=== Section Start ===

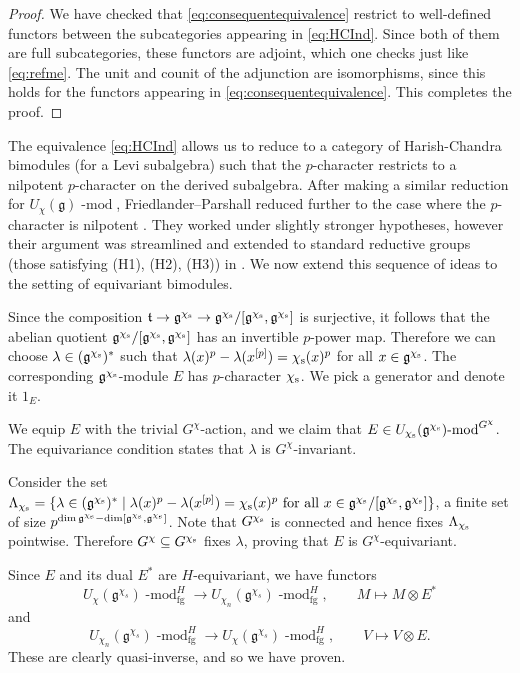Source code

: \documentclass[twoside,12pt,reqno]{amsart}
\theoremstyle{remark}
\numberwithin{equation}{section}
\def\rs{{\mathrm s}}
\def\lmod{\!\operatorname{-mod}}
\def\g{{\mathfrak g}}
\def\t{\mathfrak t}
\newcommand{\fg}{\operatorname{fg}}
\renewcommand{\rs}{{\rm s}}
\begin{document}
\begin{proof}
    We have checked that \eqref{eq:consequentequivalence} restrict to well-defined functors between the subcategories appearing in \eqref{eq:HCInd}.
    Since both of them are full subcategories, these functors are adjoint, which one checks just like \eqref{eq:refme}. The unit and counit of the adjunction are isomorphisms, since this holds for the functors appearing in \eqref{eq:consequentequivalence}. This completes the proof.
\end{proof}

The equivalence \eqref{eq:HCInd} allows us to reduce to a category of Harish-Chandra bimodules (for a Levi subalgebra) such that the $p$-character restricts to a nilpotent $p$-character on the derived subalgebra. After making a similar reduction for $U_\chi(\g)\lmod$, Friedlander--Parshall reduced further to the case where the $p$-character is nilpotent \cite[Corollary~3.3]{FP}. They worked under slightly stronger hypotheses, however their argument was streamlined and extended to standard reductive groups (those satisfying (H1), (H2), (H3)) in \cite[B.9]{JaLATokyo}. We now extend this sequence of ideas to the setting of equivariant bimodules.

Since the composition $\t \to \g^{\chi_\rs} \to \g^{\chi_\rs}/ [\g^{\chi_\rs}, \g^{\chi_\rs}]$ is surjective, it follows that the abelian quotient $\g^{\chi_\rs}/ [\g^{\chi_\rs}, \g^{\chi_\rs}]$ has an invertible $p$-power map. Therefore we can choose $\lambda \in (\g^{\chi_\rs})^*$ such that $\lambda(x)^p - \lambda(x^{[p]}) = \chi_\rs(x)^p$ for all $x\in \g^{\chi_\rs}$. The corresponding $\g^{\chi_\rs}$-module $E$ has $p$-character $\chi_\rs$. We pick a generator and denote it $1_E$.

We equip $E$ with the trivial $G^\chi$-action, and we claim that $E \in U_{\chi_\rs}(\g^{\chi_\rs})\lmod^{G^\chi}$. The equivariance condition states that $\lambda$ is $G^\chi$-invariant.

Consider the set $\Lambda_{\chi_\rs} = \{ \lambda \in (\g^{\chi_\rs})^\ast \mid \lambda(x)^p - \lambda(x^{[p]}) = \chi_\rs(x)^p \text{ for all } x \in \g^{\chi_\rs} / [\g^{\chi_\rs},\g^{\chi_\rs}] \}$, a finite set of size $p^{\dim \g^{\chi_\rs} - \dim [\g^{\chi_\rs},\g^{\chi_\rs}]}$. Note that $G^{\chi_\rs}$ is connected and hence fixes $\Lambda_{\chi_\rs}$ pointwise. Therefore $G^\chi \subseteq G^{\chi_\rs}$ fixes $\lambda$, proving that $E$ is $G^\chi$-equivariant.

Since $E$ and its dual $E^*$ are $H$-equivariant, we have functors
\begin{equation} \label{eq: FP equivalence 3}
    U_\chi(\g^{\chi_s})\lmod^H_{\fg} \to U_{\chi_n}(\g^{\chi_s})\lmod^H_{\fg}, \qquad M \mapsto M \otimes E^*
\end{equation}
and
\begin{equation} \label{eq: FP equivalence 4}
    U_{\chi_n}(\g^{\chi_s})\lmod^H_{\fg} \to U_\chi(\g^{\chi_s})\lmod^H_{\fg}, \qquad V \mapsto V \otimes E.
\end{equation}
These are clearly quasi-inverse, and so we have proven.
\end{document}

=== Section End ===

Return each full line of the entries that contains the word "qquad".

**Written solution:**
    U_\chi(\g^{\chi_s})\lmod^H_{\fg} \to U_{\chi_n}(\g^{\chi_s})\lmod^H_{\fg}, \qquad M \mapsto M \otimes E^*
    U_{\chi_n}(\g^{\chi_s})\lmod^H_{\fg} \to U_\chi(\g^{\chi_s})\lmod^H_{\fg}, \qquad V \mapsto V \otimes E.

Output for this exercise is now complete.